Boeing (BA) Reports Q4 Results 21

An American Airlines Boeing 787-9 Dreamliner approaches for a landing at Miami International Airport on December 10, 2021 in Miami, Florida.

Joe Raedle | Getty Images

Boeing has levied $3.5 billion pre-tax on its 787 Dreamliners after production problems prevented the company from supplying the planes to airlines in the past 15 months.

However, the company said on Wednesday it generated positive cash flow in the fourth quarter, reaching that important milestone earlier than Boeing executives had forecast. It was powered by a jump in deliveries last year from its 737 Max after regulators lifted the ban on the jets after two fatal crashes.

Here’s how the company performed compared to analyst estimates met by Refinitiv:

  • Adjusted results: A loss of $7.69 per share versus an expected loss of 42 cents per share.
  • Revenue: $14.79 billion versus $16.59 billion, expected.

Boeing lost $4.29 billion last year, its third annual loss in a row, as the pandemic and manufacturing problems continued to hurt profits. It’s an improvement from 2020, when the company lost $11.94 billion.

For the fourth quarter, Boeing reported a net loss of $4.16 billion, less than half of the $8.44 billion it lost a year earlier.

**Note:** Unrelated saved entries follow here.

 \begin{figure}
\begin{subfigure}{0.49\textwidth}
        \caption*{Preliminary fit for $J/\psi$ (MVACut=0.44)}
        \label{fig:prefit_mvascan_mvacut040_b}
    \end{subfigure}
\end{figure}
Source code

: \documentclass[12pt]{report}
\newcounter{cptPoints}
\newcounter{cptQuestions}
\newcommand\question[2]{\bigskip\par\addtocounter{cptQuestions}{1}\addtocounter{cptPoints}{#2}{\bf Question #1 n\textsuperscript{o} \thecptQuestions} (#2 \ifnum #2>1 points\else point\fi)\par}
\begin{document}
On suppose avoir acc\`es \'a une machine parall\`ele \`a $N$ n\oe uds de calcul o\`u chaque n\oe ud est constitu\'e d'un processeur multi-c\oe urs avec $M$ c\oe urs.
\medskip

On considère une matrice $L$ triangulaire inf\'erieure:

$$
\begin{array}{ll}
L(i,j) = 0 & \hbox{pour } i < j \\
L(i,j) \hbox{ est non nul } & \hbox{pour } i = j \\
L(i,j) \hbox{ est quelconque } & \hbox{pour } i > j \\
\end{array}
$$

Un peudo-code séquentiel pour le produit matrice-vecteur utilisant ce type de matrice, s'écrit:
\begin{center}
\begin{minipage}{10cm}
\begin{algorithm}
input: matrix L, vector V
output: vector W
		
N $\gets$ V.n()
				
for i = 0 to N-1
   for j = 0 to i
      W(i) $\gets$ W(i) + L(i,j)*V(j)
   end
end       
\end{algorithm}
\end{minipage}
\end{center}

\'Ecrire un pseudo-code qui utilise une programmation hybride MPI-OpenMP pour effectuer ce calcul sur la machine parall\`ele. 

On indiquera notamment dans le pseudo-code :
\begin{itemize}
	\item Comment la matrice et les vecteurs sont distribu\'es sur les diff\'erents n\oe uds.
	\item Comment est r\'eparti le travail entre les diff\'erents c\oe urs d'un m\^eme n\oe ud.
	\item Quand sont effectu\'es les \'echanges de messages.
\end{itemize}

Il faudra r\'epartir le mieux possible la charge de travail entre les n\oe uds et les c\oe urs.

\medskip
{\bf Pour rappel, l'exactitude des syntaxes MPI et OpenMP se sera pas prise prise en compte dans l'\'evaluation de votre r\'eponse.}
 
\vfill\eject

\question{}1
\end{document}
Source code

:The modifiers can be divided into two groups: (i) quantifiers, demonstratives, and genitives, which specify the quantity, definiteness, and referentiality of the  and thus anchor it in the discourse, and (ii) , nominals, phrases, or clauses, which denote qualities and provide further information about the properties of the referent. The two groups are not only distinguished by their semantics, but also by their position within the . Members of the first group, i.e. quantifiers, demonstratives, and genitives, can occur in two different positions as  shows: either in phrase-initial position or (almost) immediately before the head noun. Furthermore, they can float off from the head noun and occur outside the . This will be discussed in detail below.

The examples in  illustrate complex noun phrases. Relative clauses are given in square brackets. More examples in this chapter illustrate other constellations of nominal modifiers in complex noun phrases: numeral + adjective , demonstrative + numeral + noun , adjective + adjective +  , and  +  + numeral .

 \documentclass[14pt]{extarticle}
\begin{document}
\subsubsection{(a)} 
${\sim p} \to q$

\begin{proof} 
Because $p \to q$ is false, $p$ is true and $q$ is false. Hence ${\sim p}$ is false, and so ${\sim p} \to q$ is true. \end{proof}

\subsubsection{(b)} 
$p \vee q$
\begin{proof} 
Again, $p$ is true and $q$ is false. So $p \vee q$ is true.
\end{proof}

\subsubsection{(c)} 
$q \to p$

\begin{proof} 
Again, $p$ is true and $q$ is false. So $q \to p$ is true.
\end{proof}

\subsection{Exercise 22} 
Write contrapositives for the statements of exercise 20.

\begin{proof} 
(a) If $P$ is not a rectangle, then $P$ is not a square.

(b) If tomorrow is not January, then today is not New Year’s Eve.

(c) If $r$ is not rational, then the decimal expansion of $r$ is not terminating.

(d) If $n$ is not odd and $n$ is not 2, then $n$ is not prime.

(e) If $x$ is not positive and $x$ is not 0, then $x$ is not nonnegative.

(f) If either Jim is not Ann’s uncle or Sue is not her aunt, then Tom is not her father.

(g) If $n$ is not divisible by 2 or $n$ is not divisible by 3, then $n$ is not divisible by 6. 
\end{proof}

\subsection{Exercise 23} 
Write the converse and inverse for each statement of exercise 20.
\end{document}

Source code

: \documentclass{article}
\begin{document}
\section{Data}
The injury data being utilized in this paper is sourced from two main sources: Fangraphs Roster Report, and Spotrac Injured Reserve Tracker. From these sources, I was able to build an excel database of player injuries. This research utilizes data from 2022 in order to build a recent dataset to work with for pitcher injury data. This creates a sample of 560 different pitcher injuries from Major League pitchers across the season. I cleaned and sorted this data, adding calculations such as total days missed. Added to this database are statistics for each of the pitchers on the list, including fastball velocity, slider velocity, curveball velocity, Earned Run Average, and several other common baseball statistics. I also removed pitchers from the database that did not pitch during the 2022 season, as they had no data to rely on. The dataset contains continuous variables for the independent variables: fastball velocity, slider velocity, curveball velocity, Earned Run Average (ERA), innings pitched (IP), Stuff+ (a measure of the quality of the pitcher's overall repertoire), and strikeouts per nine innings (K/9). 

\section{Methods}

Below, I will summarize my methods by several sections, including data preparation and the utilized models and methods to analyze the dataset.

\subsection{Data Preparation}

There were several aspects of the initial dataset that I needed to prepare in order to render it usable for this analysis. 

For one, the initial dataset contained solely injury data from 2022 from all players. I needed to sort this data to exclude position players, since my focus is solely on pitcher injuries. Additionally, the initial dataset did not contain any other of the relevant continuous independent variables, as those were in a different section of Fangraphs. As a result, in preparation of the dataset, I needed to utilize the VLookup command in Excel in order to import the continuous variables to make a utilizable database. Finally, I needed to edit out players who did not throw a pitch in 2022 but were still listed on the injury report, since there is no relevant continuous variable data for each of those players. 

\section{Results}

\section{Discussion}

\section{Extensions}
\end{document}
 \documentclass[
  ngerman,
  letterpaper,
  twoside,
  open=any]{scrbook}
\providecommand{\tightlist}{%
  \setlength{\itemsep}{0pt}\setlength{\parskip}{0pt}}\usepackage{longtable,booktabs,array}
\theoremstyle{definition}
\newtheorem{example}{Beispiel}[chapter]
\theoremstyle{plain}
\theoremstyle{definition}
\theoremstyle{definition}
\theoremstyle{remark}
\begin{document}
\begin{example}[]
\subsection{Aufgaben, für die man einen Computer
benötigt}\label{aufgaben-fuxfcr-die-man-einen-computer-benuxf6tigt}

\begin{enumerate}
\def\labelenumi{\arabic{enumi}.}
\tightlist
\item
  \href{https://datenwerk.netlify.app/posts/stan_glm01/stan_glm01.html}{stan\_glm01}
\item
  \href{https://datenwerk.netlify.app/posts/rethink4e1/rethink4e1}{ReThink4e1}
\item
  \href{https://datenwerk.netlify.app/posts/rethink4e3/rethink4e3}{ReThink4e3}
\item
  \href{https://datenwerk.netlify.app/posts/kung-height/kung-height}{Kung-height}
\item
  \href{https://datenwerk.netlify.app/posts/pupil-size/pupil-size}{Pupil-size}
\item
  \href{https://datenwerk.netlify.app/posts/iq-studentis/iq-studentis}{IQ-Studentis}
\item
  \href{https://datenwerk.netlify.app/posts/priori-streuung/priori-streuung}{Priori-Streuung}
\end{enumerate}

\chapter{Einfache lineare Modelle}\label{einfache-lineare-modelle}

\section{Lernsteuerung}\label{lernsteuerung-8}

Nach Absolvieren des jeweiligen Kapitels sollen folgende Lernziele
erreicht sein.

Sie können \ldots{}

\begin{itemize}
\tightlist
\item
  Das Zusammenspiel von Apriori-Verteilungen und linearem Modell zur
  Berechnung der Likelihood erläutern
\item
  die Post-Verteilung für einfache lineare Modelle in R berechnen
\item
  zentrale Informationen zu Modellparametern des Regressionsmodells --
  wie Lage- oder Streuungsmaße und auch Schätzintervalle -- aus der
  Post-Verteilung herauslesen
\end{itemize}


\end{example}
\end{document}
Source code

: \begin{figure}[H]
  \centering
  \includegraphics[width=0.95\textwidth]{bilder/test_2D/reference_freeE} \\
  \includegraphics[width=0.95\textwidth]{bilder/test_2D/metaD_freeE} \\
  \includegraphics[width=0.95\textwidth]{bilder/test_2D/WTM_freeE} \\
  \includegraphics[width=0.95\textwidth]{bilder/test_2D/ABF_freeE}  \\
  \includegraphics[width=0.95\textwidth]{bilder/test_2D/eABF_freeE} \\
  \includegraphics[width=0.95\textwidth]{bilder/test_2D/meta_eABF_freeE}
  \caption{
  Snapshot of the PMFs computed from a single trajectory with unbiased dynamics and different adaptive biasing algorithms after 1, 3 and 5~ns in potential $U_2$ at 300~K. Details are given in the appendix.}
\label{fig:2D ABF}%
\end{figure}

Revenue fell 3% from a year ago to $14.79 billion, lower than the $16.59 billion analysts had expected.

“2021 was an important rebuilding year for us, and together we overcame important hurdles,” CEO David Calhoun said in a note to workers on Wednesday. “While we still have more work to do, I am confident we are well positioned to accelerate our progress into 2022 and beyond.”

Boeing aircraft sales and deliveries rose last year, but transfers of new aircraft to airlines lagged behind rival Airbus.

Boeing has been hampered by the interruption of deliveries of its 787 Dreamliners over the past year due to a series of manufacturing defects, challenging customers such as American Airlines and Hawaiian Airlines.

American Airlines said last month it would shorten its international schedule due to 787 delivery delays. The airline’s CFO Derek Kerr said during an earnings call last week that Boeing was already paying fines for the delays and “will compensate us for the losses” if there are additional delays.

The aircraft manufacturer has scaled down the production of Dreamliner, which has pushed up costs. The entire debacle is expected to cost $5.5 billion, including $2 billion in additional costs through 2023.

Still, Calhoun has said he expects the worst to be behind the airline industry after the pandemic devastated travel demand. Airlines executives said earlier in January that they expect international demand for travel to pick up again this spring and summer after travel restrictions were lifted in recent months.

Boeing and Airbus supplier General Electric forecast a 20% increase in sales this year on Tuesday at its main aviation unit, which manufactures and repairs aircraft engines.

The company will hold an ET call with analysts at 10:30 a.m., when executives are likely to be questioned about production pace, supply chain issues and potential business implications of rising tensions over Ukraine.